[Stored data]
▬▬▬▬▬▬▬▬▬▬

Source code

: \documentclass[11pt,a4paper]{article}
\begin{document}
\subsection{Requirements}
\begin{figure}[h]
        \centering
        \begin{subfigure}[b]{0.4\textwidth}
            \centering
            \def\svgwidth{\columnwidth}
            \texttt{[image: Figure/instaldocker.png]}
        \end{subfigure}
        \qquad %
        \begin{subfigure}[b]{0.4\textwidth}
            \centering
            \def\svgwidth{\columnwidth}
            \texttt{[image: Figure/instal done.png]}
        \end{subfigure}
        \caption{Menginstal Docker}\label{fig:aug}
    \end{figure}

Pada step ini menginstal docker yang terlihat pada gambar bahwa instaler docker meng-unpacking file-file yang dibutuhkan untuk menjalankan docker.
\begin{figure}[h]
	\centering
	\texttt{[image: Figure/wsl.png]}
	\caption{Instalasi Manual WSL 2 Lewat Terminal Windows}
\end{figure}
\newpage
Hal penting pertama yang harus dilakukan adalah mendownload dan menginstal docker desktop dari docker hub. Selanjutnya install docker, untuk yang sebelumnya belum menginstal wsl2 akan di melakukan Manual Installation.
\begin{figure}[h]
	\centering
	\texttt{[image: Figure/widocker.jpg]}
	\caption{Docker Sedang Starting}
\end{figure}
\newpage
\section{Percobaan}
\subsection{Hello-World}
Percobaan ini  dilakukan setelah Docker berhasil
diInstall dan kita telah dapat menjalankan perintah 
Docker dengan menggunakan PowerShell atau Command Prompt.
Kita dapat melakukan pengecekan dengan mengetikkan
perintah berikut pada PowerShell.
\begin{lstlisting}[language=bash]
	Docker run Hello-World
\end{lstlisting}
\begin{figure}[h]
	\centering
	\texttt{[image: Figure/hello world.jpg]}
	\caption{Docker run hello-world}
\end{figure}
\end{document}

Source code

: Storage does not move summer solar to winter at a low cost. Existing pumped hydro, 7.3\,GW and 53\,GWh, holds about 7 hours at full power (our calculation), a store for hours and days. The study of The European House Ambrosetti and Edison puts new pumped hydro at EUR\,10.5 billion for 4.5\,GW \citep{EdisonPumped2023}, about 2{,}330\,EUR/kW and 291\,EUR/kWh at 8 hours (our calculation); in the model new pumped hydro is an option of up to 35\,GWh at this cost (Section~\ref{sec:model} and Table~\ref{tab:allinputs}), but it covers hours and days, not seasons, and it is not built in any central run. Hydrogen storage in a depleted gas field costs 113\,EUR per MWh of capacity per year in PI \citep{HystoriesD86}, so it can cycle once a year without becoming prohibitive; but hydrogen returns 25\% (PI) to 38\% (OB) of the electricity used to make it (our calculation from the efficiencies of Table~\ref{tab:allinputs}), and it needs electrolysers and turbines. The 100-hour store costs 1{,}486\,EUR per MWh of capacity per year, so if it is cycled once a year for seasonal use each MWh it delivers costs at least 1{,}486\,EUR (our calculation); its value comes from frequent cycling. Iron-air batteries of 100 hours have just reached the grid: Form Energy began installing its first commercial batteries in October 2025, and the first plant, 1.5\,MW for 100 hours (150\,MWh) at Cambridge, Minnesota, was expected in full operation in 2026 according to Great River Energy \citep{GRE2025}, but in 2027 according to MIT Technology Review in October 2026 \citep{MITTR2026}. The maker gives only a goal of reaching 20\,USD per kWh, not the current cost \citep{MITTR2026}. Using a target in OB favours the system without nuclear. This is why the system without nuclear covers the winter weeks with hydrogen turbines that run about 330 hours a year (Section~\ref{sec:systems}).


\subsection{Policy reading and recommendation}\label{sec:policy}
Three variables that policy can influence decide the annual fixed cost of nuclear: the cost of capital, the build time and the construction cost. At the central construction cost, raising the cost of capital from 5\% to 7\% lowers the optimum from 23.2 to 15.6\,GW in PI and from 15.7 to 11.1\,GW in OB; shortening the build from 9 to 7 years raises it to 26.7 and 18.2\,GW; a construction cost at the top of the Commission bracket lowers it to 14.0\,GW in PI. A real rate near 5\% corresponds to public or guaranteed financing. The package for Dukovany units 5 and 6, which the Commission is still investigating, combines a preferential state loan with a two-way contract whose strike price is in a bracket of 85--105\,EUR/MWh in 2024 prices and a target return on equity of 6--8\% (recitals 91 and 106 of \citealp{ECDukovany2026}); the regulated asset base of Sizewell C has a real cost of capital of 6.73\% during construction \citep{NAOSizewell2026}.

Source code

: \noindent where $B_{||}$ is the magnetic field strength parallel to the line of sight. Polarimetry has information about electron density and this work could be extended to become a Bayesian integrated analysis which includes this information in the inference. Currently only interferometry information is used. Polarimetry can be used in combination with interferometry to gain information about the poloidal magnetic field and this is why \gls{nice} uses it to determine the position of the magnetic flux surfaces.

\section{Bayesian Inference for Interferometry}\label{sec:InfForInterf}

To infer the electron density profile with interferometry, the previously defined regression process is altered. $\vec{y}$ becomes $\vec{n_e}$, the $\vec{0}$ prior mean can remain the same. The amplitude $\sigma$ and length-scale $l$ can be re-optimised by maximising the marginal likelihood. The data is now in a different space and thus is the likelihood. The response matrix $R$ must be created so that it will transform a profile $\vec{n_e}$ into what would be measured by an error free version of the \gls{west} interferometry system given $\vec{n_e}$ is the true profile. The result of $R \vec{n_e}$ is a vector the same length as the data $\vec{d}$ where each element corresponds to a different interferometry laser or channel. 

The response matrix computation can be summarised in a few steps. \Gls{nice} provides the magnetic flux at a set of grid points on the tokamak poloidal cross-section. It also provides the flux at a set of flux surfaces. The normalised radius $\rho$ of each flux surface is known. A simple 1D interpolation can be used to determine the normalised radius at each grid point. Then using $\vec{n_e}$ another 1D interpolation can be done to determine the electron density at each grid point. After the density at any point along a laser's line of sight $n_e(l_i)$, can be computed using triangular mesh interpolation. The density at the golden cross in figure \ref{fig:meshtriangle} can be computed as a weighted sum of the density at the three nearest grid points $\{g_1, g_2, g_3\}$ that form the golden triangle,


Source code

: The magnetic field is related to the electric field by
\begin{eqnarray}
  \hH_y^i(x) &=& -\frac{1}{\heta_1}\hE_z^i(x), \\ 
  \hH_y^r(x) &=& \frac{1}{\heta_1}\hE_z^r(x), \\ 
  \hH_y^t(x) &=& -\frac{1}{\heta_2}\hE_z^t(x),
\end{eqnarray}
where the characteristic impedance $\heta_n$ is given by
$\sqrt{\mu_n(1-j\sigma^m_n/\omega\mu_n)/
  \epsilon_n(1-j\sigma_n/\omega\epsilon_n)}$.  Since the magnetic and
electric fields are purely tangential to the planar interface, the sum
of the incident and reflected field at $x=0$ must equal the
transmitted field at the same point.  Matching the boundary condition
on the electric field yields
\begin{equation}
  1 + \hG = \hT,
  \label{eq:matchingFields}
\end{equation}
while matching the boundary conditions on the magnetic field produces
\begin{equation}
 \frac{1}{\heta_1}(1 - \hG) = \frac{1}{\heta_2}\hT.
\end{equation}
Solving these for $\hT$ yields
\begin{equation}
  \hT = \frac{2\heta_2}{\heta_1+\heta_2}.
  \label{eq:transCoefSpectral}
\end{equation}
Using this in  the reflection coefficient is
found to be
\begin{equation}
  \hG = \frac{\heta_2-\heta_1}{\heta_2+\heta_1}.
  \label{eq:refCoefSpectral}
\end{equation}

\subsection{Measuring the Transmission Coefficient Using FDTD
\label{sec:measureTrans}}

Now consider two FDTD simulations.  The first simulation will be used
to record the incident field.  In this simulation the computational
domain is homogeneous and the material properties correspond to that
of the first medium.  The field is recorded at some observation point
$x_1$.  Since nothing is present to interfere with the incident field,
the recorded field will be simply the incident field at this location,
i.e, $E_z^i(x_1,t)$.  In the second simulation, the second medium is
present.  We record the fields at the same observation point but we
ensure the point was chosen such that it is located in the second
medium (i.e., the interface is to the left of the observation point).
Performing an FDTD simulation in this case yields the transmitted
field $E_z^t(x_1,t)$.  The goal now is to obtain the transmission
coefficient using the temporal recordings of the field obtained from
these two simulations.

▬▬▬▬▬▬▬▬▬▬

■ **EXERCISE DETAILS**: Lines that contain "perintah" are to be copied from the records above.

■ **SOLUTION**:
diInstall dan kita telah dapat menjalankan perintah 
perintah berikut pada PowerShell.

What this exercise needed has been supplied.